Some newspapers and media outlets have taken the decision not to report on or respond to the various revelations that have emerged from the hacking of Sony’s computer system and the exposure of private correspondence. To do so, they reason correctly, would be to handle stolen goods and to profit from terrorism. That charge looks incontrovertible now that Sony has pulled from its proposed 25 December release date the movie which antagonised its tormentors—The Interview, a comedy in which James Franco and Seth Rogen attempt to assassinate Kim Jong-un—in the light of threats invoking the events of 9/11. It is no surprise that exhibitors opted not to screen the film: they had no other choice. And so Sony is left with a picture that nobody is willing to risk showing.
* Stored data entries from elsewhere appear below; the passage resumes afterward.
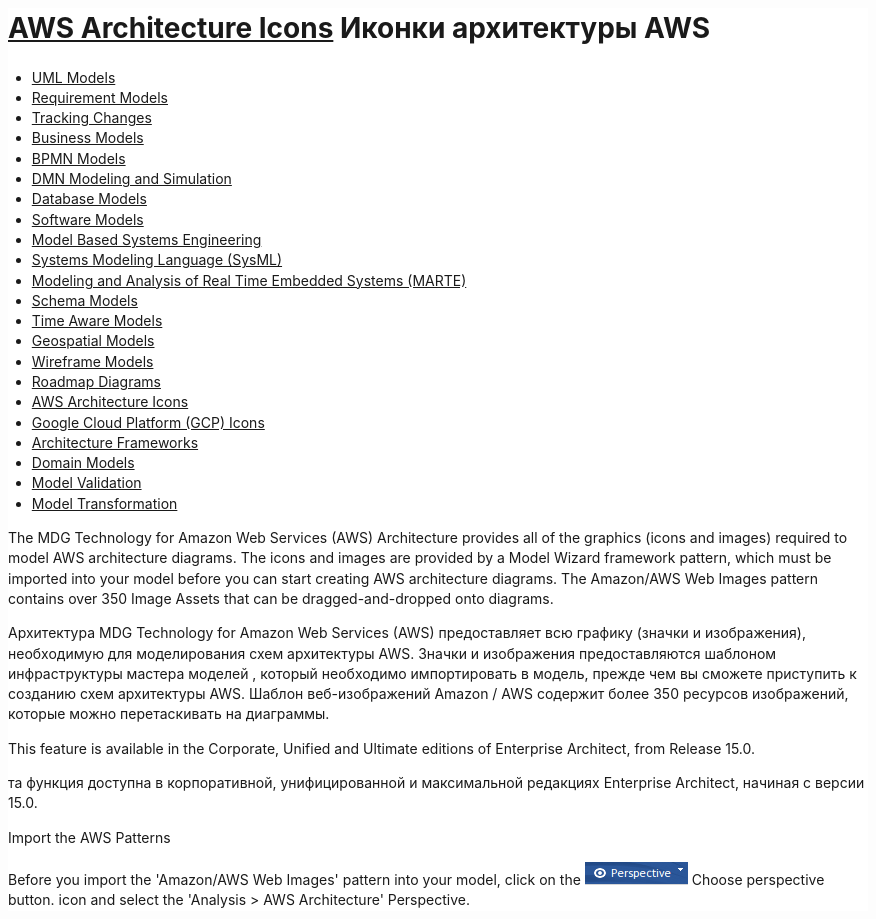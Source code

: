 # <a href="https://sparxsystems.com/enterprise_architect_user_guide/15.1/model_domains/aws_arch_icons.html" target="_blank">AWS Architecture Icons</a>  Иконки архитектуры AWS

<ul>
					<li class="plus"><a href='whatisuml.html'>UML Models</a></li>
					<li class="plus"><a href='requirements_engineering.html'>Requirement Models</a></li>
					<li class="noplus"><a href='tracking_changes.html'>Tracking Changes</a></li>
					<li class="plus"><a href='business_analysis_topics.html'>Business Models</a></li>
					<li class="plus"><a href='bpmn_1_4.html'>BPMN Models</a></li>
					<li class="plus"><a href='dmn_modeling_and_simulation.html'>DMN Modeling and Simulation</a></li>
					<li class="plus"><a href='database_engineering.html'>Database Models</a></li>
					<li class="plus"><a href='codeengineering.html'>Software Models</a></li>
					<li class="noplus"><a href='systems_engineering_modeling.html'>Model Based Systems Engineering</a></li>
					<li class="plus"><a href='sysml.html'>Systems Modeling Language (SysML)</a></li>
					<li class="noplus"><a href='marte.html'>Modeling and Analysis of Real Time Embedded Systems (MARTE)</a></li>
					<li class="plus"><a href='schema_engineering.html'>Schema Models</a></li>
					<li class="plus"><a href='time_aware_models.html'>Time Aware Models</a></li>
					<li class="plus"><a href='geospatial_modeling.html'>Geospatial Models</a></li>
					<li class="plus"><a href='wireframe_for_website_modeling.html'>Wireframe Models</a></li>
					<li class="plus"><a href='roadmap_diagram.html'>Roadmap Diagrams</a></li>
					<li class="noplus"><a href='aws_arch_icons.html'>AWS Architecture Icons</a></li>
					<li class="noplus"><a href='googlecloudplatform_icons.html'>Google Cloud Platform (GCP) Icons</a></li>
					<li class="plus"><a href='enterprise_architecture.html'>Architecture Frameworks</a></li>
					<li class="plus"><a href='specialized_models.html'>Domain Models</a></li>
					<li class="plus"><a href='model_validation.html'>Model Validation</a></li>
					<li class="plus"><a href='mdastyletransforms.html'>Model Transformation</a></li></ul>

The MDG Technology for Amazon Web Services (AWS) Architecture provides all of the graphics (icons and images) required to model AWS architecture diagrams. The icons and images are provided by a Model Wizard framework pattern, which must be imported into your model before you can start creating AWS architecture diagrams. The Amazon/AWS Web Images pattern contains over 350 Image Assets that can be dragged-and-dropped onto diagrams.

Архитектура MDG Technology for Amazon Web Services (AWS) предоставляет всю графику (значки и изображения), необходимую для моделирования схем архитектуры AWS. Значки и изображения предоставляются шаблоном инфраструктуры мастера моделей , который необходимо импортировать в модель, прежде чем вы сможете приступить к созданию схем архитектуры AWS. Шаблон веб-изображений Amazon / AWS содержит более 350 ресурсов изображений, которые можно перетаскивать на диаграммы.

This feature is available in the Corporate, Unified and Ultimate editions of Enterprise Architect, from Release 15.0.

та функция доступна в корпоративной, унифицированной и максимальной редакциях Enterprise Architect, начиная с версии 15.0.

Import the AWS Patterns

Before you import the 'Amazon/AWS Web Images' pattern into your model, click on the ![](_src/perspective-option.png) Choose perspective button. icon and select the 'Analysis > AWS Architecture' Perspective.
There is free speech and there is a duty of care to the public and in this instance it becomes untenable to prioritise the former.
Those who capitalise on the private information which has emerged from the Sony emails have no defence themselves of free speech since none of the carrion on which they feast was ever intended for public consumption. It doesn’t matter who disparaged whom, or which stars or directors were vilified or found wanting, or whether anyone was so incensed that they WROTE AN ENTIRE EMAIL IN BLOCK CAPS. What it comes down to is that anyone who disseminates the information found in those emails is doing their bit to chip away at free speech. Aaron Sorkin said it eloquently in this piece for the New York Times.
“If you close your eyes you can imagine the hackers sitting in a room, combing through the documents to find the ones that will draw the most blood. And in a room next door are American journalists doing the same thing. As demented and criminal as it is, at least the hackers are doing it for a cause. The press is doing it for a nickel.”
As Sorkin himself says, he has a dog in this fight: a screenplay he wrote about Steve Jobs is one of the subjects under discussion in the first tranche of emails, and there have been various leaks pertaining to his private life and his opinions further down the line. Remove him from the equation and the argument still stands though. These are not politicians displaying privately a hypocrisy that precludes them from governing. These are Hollywood executives bickering over stars and deals in the same way that anyone fires off bitchy missives about those they consider to be more powerful or entitled than themselves. It isn’t news or newsworthy or remotely justifiable. And the argument that these stories are being published anyway hardly dignifies matters: by that logic, no one could be convicted of adding a twelfth stab wound to a victim who has already suffered eleven.
It’s somehow all the more poignant that this catastrophe has been caused by a reportedly coarse comedy (though I have yet to see it, let’s take it as read that the creative team behind Pineapple Express and Your Highness have not come up with a film of Wildean wit). A nation should be judged not on how it treats its most prestigious, Oscarworthy films, but its gnarliest, lowest-common-denominator ones, as someone almost once said.